EXERCISE DETAILS = Look through the listing below and report every line that contains "each".
<<<<
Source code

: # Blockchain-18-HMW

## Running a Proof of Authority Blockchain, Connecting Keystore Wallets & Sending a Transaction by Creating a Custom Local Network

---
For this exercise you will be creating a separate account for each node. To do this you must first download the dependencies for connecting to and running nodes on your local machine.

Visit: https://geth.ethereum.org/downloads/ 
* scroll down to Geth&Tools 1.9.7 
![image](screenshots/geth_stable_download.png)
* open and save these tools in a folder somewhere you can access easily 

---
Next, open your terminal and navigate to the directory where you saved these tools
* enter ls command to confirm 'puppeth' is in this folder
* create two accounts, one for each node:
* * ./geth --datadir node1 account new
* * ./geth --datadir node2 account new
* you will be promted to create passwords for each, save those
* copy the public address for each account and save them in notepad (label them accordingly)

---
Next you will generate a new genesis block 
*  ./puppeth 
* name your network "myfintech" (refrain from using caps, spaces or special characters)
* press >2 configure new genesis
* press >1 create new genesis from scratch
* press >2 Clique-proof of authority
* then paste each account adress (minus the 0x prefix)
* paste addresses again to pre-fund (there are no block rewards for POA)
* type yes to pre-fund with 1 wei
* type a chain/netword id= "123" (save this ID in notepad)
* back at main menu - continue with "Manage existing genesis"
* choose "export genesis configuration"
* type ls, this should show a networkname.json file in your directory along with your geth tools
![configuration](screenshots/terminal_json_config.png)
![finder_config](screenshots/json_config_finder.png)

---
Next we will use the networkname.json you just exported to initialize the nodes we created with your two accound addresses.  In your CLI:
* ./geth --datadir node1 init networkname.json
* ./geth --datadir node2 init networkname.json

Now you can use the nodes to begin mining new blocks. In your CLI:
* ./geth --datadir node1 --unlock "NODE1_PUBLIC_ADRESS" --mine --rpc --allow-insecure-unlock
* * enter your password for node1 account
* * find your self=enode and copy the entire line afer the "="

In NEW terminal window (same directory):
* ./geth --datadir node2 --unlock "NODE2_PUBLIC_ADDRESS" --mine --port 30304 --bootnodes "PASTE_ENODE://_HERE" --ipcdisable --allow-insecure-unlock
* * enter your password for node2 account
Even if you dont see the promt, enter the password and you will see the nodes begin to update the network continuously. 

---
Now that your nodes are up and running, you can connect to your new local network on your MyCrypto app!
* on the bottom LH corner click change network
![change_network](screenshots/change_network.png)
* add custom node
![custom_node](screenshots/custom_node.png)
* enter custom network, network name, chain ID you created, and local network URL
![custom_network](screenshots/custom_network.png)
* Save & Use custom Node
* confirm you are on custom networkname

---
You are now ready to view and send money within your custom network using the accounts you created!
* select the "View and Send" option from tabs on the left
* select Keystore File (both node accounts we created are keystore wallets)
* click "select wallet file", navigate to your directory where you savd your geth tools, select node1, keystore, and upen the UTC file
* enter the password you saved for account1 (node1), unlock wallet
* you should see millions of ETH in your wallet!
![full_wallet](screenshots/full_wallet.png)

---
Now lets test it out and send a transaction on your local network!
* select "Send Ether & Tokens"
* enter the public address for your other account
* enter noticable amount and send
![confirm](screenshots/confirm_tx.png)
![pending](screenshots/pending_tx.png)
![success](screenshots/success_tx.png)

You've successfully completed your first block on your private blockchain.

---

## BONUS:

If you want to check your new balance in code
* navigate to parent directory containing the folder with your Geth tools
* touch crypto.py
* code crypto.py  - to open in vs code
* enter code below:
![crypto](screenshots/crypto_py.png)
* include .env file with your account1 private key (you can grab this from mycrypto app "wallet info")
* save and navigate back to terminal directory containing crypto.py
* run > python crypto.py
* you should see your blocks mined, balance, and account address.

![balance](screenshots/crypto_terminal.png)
>>>>
TASK RESPONSE =
For this exercise you will be creating a separate account for each node. To do this you must first download the dependencies for connecting to and running nodes on your local machine.
* create two accounts, one for each node:
* you will be promted to create passwords for each, save those
* copy the public address for each account and save them in notepad (label them accordingly)
* then paste each account adress (minus the 0x prefix)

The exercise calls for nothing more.